God’s forgiveness of sins

I'm still having trouble understanding the means of grace concerning the forgiveness of sins. On the cross, Jesus won forgiveness for the world, and so their sins are forgiven them. And in the means of grace, this forgiveness is delivered/conveyed/conferred/ upon us, and we receive it by faith. My question is then, how do we receive forgiveness over and over again? I know that in our Baptism, in Holy Communion, and the Absolution, we receive the forgiveness of sins and that this is more than just mere assurance. Is there any further explanation for this? Or is some of this simple mystery to our human reasoning?

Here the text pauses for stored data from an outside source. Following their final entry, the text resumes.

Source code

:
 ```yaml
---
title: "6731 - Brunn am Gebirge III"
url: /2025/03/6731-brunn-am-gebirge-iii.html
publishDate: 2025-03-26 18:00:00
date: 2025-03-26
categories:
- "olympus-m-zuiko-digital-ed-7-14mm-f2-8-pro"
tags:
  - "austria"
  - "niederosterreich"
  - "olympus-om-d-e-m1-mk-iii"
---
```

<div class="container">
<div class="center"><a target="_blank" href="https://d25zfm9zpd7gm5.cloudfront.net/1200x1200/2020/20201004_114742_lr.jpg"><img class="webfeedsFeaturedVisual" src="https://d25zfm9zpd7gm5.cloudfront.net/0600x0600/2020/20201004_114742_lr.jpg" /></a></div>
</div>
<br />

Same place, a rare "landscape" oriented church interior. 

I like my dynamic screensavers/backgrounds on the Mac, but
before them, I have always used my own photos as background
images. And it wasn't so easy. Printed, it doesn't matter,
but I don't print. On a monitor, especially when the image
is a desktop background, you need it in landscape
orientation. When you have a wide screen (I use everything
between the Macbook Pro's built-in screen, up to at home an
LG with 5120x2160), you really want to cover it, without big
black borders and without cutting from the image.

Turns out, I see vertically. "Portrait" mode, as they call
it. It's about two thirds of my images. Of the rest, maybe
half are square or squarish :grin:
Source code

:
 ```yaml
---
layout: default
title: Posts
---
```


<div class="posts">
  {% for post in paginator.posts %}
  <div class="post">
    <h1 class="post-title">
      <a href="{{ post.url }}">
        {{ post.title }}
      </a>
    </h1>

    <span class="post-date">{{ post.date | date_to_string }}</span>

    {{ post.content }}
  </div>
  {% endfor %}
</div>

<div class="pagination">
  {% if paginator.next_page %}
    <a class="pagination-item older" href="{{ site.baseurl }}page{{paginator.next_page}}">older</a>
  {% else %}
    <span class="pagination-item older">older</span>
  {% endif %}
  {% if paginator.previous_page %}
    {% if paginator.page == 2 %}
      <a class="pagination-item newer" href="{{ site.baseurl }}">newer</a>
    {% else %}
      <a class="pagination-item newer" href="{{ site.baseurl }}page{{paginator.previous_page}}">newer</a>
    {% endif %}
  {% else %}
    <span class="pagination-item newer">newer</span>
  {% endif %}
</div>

Your understanding of the forgiveness of sins, as you explain it in the sentences before your first question, is accurate. God’s declaration of righteousness to all people (John 1:29; Romans 5:18; 2 Corinthians 5:19; 1 John 2:2) became yours personally when the Holy Spirit created saving faith in Jesus in your heart (Romans 3:22, 28; Galatians 3:26-27; Ephesians 2:8-9). God said you were forgiven, and then God gave you the faith to enjoy that forgiveness.

God’s forgiveness is complete and total. Through his gospel in word and sacraments, he offers and gives us the forgiveness of sins, life and salvation. In multiple ways —through his word, the sacraments and the Absolution, as you mentioned—God is saying, “I forgive you.” All those pronouncements of forgiveness go back to God’s initial declaration of your righteousness because of Jesus’ holy life, sacrificial death and glorious resurrection.

Think of a spouse who tells the other spouse often and in different ways, “I love you.” Think of a parent who tells a child often and in different ways, “I love you.” In a much greater way, God tells you and me—often and in different ways—“I love you and I forgive you.”

I hope this little explanation brings some clarity to and greater appreciation for God’s means of grace.